> Work instructions: Lines with the word "read" are the ones wanted. Copy each of them from the entries below.

Dataset entries
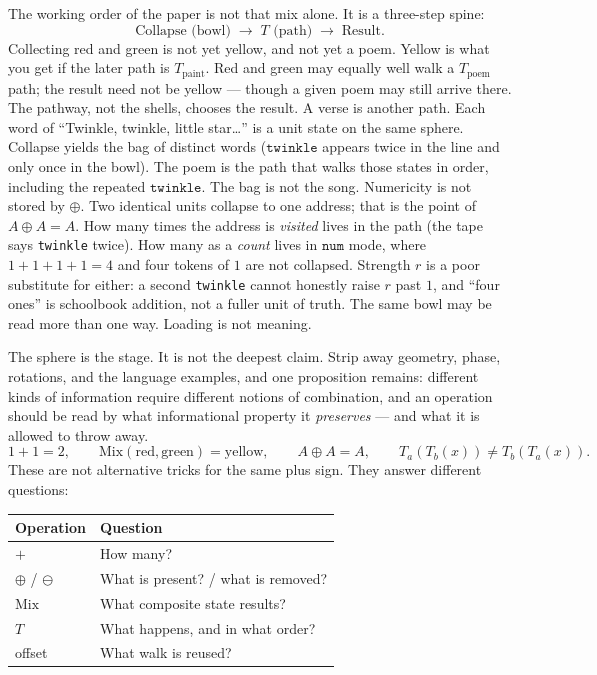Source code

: \documentclass[12pt, a4paper]{article}
\begin{document}
The working order of the paper is not that mix alone. It is a three-step spine:
\[
\text{Collapse (bowl)} \;\longrightarrow\; T\text{ (path)} \;\longrightarrow\; \text{Result}.
\]
Collecting red and green is not yet yellow, and not yet a poem.
Yellow is what you get if the later path is $T_{\mathrm{paint}}$.
Red and green may equally well walk a $T_{\mathrm{poem}}$ path; the
result need not be yellow --- though a given poem may still arrive
there. The pathway, not the shells, chooses the result. A verse is
another path.
Each word of ``Twinkle, twinkle, little star\ldots'' is a unit state
on the same sphere. Collapse yields the bag of distinct words
($\texttt{twinkle}$ appears twice in the line and only once in the
bowl). The poem is the path that walks those states in order,
including the repeated $\texttt{twinkle}$. The bag is not the song.
Numericity is not stored by $\oplus$. Two identical units collapse
to one address; that is the point of $A\oplus A=A$. How many times
the address is \emph{visited} lives in the path (the tape says
\texttt{twinkle} twice). How many as a \emph{count} lives in
$\mathtt{num}$ mode, where $1+1+1+1=4$ and four tokens of $1$ are
not collapsed. Strength $r$ is a poor substitute for either: a
second \texttt{twinkle} cannot honestly raise $r$ past $1$, and
``four ones'' is schoolbook addition, not a fuller unit of truth.
The same bowl may be read more than one way. Loading is not meaning.

The sphere is the stage. It is not the deepest claim. Strip away
geometry, phase, rotations, and the language examples, and one
proposition remains: different kinds of information require different
notions of combination, and an operation should be read by what
informational property it \emph{preserves} --- and what it is allowed
to throw away.
\[
1+1=2,
\qquad
\mathrm{Mix}(\mathrm{red},\mathrm{green})=\mathrm{yellow},
\qquad
A\oplus A=A,
\qquad
T_a(T_b(x))\neq T_b(T_a(x)).
\]
These are not alternative tricks for the same plus sign. They answer
different questions:

\begin{center}
\begin{tabular}{ll}
Operation & Question \\
\hline
$+$ & How many? \\
$\oplus$ / $\ominus$ & What is present? / what is removed? \\
$\mathrm{Mix}$ & What composite state results? \\
$T$ & What happens, and in what order? \\
offset & What walk is reused? \\
\end{tabular}
\end{center}
\end{document}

> Exercise answer:
The same bowl may be read more than one way. Loading is not meaning.
notions of combination, and an operation should be read by what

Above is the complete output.